I'd suggest keeping these as StringRef as well. The option parser does not do anything performance critical (which probably means it shouldn't be using UniqueCStringMap in the first place, but that is a different discussion...).

include/lldb/Utility/ConstString.h
481

I think that asserting here is fine... There's no way you can make code that likes to tread off the end of an array safe by changing this function.

However, I am not really fond of the idea of ConstString taking over StringRef functionality. I think we should stick to requiring stringref conversions when doing string manipulation. Maybe if you reduce the number of ConstString occurences according to other comments, this will not be that necessary anymore (?)

scott.smith edited edge metadata.
scott.smith marked 21 inline comments as done.

address review comments

include/lldb/Symbol/ObjectFile.h
808–811

reverting this has no measurable performance impact on my test, so even though the caller has a ConstString, and will convert the result to a ConstString, I will revert this.

include/lldb/Utility/ConstString.h
481

The indexing is used in Symtab::InitNameIndexes, where is dealing with ConstString. IMO converting to a StringRef there is a bad idea, as it means there will be two variables representing the same thing (one ConstString, one StringRef), which makes it easy to update one and not the other.

But there is no performance difference, at least if review https://reviews.llvm.org/D32306 is committed (which removes hashing and locking when getting the length).
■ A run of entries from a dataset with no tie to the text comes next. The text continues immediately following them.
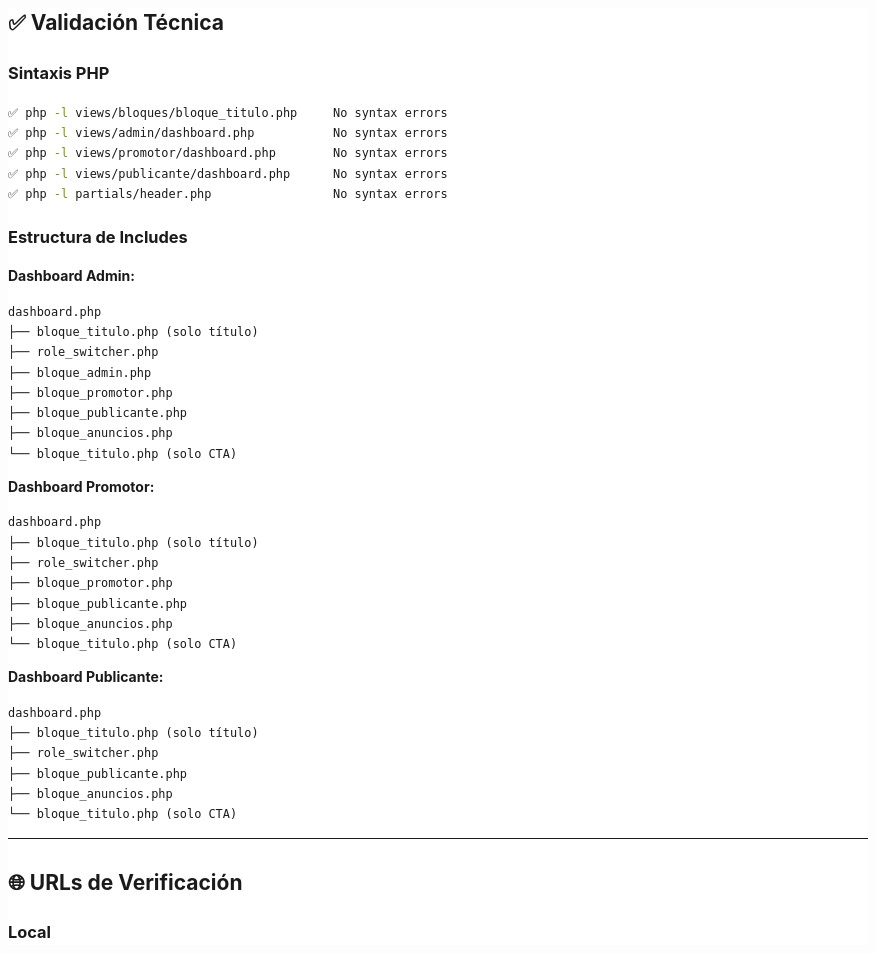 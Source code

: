 
## ✅ Validación Técnica

### Sintaxis PHP
```bash
✅ php -l views/bloques/bloque_titulo.php     No syntax errors
✅ php -l views/admin/dashboard.php           No syntax errors
✅ php -l views/promotor/dashboard.php        No syntax errors
✅ php -l views/publicante/dashboard.php      No syntax errors
✅ php -l partials/header.php                 No syntax errors
```

### Estructura de Includes

**Dashboard Admin:**
```
dashboard.php
├── bloque_titulo.php (solo título)
├── role_switcher.php
├── bloque_admin.php
├── bloque_promotor.php
├── bloque_publicante.php
├── bloque_anuncios.php
└── bloque_titulo.php (solo CTA)
```

**Dashboard Promotor:**
```
dashboard.php
├── bloque_titulo.php (solo título)
├── role_switcher.php
├── bloque_promotor.php
├── bloque_publicante.php
├── bloque_anuncios.php
└── bloque_titulo.php (solo CTA)
```

**Dashboard Publicante:**
```
dashboard.php
├── bloque_titulo.php (solo título)
├── role_switcher.php
├── bloque_publicante.php
├── bloque_anuncios.php
└── bloque_titulo.php (solo CTA)
```

---

## 🌐 URLs de Verificación

### Local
Otherwise it's a >1% penalty to convert to StringRef in InitNameIndexes.

source/Plugins/Language/CPlusPlus/CPlusPlusLanguage.cpp
324–326

turns out this code is unused, filing a separate review to remove it.

scott.smith marked an inline comment as done.Apr 27 2017, 10:43 AM

Can I get a re-review on this? Thanks.

Can I get a re-review on this? Thanks.

Ping - please rereview!

clayborg accepted this revision.May 1 2017, 9:38 AM

We can iterate on this.

This revision is now accepted and ready to land.May 1 2017, 9:38 AM

We can iterate on this.

Thank you! Also, can you please push this? I don't have commit access.

This revision was automatically updated to reflect the committed changes.